### What to do
Look through the material below. Return exactly the lines from the one with "Mrastcop56/Mrastcop56 is a" through the one with "Help for Math", both included.

*** Opening Extracted entries ***

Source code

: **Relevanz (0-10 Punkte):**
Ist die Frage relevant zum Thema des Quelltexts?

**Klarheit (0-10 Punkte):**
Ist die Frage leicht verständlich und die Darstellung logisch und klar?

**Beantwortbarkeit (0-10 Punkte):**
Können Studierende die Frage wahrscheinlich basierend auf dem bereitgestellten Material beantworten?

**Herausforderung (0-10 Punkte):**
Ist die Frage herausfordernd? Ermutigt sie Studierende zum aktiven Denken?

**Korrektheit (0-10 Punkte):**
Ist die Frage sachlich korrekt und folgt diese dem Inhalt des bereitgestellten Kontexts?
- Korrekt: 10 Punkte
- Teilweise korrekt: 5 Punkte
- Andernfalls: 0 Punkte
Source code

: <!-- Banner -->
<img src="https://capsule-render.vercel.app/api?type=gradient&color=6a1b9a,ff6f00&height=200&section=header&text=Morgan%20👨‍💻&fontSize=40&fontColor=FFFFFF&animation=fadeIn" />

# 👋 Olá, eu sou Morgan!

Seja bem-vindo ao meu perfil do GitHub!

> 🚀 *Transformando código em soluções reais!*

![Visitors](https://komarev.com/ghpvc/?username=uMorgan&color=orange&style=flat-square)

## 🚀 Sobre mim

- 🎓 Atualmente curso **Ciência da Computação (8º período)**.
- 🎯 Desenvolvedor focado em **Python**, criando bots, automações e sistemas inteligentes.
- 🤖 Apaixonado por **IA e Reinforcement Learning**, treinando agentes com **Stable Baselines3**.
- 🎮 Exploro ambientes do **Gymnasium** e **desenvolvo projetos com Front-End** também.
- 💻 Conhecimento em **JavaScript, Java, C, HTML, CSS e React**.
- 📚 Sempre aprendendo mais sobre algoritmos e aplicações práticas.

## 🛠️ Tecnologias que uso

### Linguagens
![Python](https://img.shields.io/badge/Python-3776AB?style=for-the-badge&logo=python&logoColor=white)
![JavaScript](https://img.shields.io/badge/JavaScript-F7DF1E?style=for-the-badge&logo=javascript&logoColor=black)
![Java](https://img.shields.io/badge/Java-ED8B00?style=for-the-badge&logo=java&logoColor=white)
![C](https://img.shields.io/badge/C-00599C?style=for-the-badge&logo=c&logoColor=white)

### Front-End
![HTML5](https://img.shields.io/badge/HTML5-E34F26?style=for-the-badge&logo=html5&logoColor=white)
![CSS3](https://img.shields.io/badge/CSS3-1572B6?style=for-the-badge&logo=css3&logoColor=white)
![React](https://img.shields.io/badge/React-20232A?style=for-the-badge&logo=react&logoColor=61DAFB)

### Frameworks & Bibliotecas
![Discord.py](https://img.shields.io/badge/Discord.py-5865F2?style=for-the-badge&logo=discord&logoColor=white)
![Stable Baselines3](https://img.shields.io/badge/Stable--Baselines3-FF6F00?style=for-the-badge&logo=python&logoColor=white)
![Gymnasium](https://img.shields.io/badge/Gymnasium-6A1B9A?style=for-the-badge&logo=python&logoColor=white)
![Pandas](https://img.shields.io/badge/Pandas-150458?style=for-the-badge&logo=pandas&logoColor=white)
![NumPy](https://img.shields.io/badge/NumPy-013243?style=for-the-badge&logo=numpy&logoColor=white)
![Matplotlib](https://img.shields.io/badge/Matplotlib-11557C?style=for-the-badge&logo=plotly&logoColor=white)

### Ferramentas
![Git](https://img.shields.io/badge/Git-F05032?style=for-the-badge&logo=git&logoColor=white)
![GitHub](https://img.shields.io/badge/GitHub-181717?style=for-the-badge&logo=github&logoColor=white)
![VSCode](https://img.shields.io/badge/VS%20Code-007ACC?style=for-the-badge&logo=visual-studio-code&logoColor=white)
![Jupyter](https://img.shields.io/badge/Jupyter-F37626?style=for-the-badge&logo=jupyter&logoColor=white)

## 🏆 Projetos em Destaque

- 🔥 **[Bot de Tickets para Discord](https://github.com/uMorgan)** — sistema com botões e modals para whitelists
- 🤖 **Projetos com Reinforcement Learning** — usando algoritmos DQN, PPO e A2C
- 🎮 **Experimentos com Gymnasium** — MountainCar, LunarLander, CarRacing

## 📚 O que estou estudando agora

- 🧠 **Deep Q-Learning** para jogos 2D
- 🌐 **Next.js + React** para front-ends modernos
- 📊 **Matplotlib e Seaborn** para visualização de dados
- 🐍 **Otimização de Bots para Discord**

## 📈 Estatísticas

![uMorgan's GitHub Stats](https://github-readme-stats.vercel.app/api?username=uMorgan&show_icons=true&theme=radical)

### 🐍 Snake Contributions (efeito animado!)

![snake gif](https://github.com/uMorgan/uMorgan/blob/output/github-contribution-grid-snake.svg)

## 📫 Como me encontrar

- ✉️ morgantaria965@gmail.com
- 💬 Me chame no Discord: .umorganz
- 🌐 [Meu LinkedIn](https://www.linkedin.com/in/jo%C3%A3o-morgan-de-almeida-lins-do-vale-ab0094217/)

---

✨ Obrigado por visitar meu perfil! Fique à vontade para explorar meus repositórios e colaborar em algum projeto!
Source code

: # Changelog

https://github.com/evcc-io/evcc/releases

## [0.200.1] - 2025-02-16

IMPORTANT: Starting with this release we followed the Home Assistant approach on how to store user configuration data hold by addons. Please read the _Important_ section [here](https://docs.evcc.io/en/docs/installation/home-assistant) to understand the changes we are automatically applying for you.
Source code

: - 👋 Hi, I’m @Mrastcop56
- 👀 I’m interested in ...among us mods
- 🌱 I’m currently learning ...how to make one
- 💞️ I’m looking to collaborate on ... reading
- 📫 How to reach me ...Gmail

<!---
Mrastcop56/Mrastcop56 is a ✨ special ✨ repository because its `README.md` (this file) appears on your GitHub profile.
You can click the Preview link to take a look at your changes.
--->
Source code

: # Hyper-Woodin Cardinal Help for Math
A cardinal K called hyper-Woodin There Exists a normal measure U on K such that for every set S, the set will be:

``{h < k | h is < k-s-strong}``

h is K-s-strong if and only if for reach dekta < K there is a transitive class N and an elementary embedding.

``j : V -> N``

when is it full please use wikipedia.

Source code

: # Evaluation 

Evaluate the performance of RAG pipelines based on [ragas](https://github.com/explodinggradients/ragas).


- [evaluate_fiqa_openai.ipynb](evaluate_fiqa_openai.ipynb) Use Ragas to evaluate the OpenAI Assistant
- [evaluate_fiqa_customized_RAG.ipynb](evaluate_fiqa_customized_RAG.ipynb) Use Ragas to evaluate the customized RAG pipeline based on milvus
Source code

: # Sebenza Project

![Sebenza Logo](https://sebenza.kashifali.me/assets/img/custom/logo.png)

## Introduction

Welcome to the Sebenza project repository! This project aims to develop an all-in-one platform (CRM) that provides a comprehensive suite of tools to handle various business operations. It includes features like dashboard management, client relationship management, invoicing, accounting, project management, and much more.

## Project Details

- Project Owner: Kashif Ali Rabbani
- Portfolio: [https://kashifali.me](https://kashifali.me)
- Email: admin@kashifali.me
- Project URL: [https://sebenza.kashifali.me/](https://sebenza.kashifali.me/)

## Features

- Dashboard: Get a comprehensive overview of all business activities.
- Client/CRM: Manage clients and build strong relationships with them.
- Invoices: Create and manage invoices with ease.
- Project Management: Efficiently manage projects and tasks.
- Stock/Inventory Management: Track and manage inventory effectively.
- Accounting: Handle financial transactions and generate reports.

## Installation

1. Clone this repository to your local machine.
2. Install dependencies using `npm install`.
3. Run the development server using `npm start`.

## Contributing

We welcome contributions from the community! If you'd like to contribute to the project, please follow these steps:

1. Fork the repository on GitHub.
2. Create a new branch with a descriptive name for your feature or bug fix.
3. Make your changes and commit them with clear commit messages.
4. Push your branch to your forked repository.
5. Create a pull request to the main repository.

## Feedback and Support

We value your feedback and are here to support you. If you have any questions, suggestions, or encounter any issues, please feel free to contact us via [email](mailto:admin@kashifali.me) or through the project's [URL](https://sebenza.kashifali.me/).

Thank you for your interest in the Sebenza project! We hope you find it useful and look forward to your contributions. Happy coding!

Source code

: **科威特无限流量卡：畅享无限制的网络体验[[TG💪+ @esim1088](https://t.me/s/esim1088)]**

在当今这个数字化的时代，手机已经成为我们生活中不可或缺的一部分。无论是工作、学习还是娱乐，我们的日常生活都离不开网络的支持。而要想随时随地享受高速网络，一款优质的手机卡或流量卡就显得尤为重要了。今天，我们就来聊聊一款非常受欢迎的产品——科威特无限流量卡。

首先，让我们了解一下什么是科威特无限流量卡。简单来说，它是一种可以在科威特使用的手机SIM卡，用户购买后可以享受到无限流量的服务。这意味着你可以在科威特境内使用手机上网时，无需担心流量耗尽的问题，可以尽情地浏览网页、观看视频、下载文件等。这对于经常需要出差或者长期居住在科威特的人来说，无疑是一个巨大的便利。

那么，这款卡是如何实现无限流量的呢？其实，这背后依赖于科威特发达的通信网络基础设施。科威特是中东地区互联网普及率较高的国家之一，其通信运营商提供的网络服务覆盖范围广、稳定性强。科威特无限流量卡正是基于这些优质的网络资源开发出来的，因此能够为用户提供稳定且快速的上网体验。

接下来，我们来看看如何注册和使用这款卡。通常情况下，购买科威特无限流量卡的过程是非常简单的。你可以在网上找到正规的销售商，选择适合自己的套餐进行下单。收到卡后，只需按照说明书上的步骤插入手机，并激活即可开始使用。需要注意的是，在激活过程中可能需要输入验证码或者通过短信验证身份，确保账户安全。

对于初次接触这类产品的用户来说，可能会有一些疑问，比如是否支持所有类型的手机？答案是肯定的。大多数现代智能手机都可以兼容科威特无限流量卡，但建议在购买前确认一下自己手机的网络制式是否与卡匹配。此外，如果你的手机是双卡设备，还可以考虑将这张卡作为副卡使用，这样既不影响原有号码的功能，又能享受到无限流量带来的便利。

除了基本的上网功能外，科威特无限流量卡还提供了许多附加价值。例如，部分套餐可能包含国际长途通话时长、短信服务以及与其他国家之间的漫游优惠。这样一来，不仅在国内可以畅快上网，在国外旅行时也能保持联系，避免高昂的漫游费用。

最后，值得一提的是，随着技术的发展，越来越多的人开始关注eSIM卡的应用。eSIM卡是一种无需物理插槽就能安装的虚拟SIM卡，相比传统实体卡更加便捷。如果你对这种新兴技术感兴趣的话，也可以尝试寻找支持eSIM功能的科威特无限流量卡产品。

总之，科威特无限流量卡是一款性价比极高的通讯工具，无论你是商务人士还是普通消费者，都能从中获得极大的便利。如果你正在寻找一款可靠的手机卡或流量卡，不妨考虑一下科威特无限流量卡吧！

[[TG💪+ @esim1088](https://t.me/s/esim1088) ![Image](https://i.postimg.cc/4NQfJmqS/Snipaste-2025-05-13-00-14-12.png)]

*** Closing Extracted entries ***

### Exercise response
Mrastcop56/Mrastcop56 is a ✨ special ✨ repository because its `README.md` (this file) appears on your GitHub profile.
You can click the Preview link to take a look at your changes.
--->
Source code

: # Hyper-Woodin Cardinal Help for Math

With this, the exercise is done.